Huurbevriezing doorkruist de afspraken uit het woonakkoord

Stel in appartement

Stel in appartement Foto: CNS

  • De recente huurbevriezing doorkruist fundamenteel de afspraken uit het woonakkoord en zet de woningbouwambities van het kabinet op losse schroeven.
  • Corporaties verliezen miljarden aan investeringsruimte, wat de geplande bouw van tienduizenden sociale huurwoningen ernstig bedreigt.
  • De politieke besluitvorming rondom de voorjaarsnota laat een gebrek aan integraliteit zien, wat schadelijk uitpakt voor zowel huurders als woningzoekenden.

De afspraken uit de voorjaarsnota 2025 hebben een schokgolf veroorzaakt in de volkshuisvesting. Waar het kabinet eerder nog inzet op grootschalige nieuwbouw en een versterking van de sociale huursector, maakt de bevriezing van sociale huren voor twee jaar die ambities praktisch onuitvoerbaar. Compensatie voor gemiste inkomsten is er maar mondjesmaat.

Volgens signalen uit de sector verdampt hierdoor jaarlijks meer dan een miljard euro aan directe inkomsten bij woningcorporaties, met een veelvoud aan verloren investeringscapaciteit tot gevolg.

De timing van deze maatregel is extra wrang, aangezien er nog maar vier maanden geleden intensieve afspraken zijn gemaakt tussen het Rijk, corporaties en andere partijen over een versnelde woningbouwproductie.

“En dan komt als een duveltje uit een doosje een pyromaan die het hele bouwwerk in de fik steekt. Want dat is de consequentie van twee jaar huurbevriezing van sociale huurwoningen”, zoals emeritus hoogleraar Johan Conijn het in een column voor PropertyNL noemt.

De huurbevriezing dreigt de akkoorden volledig onderuit te halen, terwijl het woningtekort nijpender is dan ooit.

Financieel gat dreigt langdurig

Laten we alles nog eens onder elkaar zetten.

Hoewel er gesproken wordt over tijdelijke compensatie, blijft het effect op de meerjarenramingen desastreus. Het gat in de begroting van woningcorporaties is structureel en raakt meer dan alleen sociale huurprojecten.

Omdat veel nieuwbouwprojecten gemengd zijn opgezet, lopen ook middenhuur en koopsegmenten risico op vertraging of annulering. De beleidswijziging is daarmee niet alleen een probleem voor de corporaties zelf, maar voor de gehele bouwketen.

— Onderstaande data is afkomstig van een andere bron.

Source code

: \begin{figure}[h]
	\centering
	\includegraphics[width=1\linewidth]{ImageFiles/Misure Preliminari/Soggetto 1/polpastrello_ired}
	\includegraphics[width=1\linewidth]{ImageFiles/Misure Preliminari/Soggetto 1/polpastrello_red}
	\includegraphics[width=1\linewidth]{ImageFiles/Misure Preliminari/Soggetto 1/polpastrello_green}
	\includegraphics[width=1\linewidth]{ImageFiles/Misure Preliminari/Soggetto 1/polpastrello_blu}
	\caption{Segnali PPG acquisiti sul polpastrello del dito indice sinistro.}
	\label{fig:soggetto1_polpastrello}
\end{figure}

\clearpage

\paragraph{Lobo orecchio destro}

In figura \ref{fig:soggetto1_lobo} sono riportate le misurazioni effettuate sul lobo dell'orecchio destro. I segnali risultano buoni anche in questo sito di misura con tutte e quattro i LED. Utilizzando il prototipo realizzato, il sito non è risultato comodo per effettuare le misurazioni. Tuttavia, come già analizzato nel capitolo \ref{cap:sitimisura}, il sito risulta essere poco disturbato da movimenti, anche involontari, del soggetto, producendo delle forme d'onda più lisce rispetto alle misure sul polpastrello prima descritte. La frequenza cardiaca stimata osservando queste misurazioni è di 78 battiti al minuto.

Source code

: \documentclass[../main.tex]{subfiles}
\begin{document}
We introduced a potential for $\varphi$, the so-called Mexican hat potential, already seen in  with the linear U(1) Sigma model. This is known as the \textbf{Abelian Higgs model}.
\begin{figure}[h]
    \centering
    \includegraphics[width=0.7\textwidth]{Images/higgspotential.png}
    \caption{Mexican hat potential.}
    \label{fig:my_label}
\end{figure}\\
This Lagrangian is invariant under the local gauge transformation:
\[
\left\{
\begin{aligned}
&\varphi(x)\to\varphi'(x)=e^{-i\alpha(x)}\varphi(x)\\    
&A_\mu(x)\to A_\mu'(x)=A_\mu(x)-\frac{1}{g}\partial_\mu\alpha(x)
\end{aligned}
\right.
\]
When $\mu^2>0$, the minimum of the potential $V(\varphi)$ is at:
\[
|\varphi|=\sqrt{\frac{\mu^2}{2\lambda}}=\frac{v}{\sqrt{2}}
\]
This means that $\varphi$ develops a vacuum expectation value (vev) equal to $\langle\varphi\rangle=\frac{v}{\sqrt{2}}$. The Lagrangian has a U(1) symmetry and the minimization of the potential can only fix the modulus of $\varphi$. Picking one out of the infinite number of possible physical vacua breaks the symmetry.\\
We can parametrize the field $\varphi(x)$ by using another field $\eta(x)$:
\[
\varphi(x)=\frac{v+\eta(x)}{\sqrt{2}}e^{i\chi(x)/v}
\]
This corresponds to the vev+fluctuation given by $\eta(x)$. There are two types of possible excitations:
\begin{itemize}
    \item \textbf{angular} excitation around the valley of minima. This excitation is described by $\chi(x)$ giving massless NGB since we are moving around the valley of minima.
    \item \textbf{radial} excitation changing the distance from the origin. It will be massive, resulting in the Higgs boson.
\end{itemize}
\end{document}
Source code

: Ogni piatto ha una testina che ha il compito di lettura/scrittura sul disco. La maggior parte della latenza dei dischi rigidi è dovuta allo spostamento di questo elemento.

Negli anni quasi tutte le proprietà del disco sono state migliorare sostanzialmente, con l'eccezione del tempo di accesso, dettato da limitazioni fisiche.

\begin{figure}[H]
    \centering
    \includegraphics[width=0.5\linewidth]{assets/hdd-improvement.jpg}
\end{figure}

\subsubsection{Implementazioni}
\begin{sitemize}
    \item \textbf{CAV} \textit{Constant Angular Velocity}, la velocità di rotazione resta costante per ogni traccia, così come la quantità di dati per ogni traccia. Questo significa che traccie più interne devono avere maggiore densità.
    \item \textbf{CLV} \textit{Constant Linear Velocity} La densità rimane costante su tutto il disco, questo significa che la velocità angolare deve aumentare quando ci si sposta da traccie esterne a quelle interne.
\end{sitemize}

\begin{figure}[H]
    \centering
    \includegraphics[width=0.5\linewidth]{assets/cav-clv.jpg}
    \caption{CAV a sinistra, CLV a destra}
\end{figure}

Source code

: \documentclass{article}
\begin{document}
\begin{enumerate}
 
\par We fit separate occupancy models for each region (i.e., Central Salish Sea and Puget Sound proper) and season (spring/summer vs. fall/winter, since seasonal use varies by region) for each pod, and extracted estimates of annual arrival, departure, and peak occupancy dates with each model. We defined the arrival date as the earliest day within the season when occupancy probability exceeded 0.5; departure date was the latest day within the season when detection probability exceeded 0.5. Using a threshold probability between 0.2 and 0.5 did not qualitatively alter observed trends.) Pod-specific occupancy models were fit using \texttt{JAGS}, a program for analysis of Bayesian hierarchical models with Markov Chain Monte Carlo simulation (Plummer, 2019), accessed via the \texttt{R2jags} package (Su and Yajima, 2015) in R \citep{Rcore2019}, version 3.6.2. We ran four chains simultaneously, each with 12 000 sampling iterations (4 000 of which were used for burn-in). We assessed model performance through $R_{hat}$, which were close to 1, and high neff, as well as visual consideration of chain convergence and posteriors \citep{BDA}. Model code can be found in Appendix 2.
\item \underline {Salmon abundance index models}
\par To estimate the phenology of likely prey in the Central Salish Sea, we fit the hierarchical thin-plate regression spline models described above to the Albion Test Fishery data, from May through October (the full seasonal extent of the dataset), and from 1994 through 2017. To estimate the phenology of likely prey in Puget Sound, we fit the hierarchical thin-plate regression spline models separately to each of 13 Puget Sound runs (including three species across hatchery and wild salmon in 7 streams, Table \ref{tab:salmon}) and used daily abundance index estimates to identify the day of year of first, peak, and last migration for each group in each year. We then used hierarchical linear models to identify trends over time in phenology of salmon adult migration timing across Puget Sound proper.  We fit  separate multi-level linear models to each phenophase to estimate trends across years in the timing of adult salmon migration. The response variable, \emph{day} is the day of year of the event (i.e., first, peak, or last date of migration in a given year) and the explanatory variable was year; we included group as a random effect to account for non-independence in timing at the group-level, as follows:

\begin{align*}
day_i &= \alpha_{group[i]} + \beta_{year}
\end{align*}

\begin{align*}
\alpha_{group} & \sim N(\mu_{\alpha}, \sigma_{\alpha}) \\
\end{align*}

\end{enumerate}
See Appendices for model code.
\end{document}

Bovendien blijkt uit analyse dat het bevriezen van huren geen effectief instrument is om armoede te bestrijden. Het voordeel van lagere huren verdampt voor een groot deel via lagere huurtoeslagen, ziet Conijn, terwijl het geld dat corporaties mislopen niet wordt herverdeeld in de keten.

Zowel onderhoud als verduurzaming en nieuwbouw worden geraakt, met als eindresultaat dat huurders en woningzoekenden de dupe zijn.

Eenzijdige besluitvorming leidt tot instabiliteit

De wijze waarop de bevriezing tot stand is gekomen, via onderhandelingen tussen fractievoorzitters, buiten de ministers om, voedt de kritiek op de bestuurlijke aanpak. De spanning tussen politieke profilering en bestuurlijke continuïteit komt opnieuw aan het licht.

In een politiek klimaat waarin compromissen vaak leidend zijn, lijken inhoudelijke doelen, zoals het oplossen van de woningnood, ondergeschikt geraakt.

De column van Conijn legt de vinger op de zere plek. Hij spreekt van ‘vandalisme in de polder’, doelend op de destructieve werking van ad-hoc huurbeleid op zorgvuldig opgebouwde langetermijnafspraken. Volgens Conijn is het niet de eerste keer dat inkomensbeleid wordt gevoerd via de volkshuisvesting, met telkens dezelfde negatieve uitkomst: minder woningen, minder kansen voor woningzoekenden, en structurele onzekerheid voor uitvoerende partijen.

“De actieve lobby van de Woonbond en haar leden heeft succes gehad en ze is blij met twee jaar huurbevriezing”, constateert Conijn verder.

“Het zou goed zijn als de Woonbond voortaan een integrale afweging maakt als ze de belangen van huurders en woningzoekenden behartigt en niet een partiele, die alleen kijkt naar de hoogte van de huurstijging”.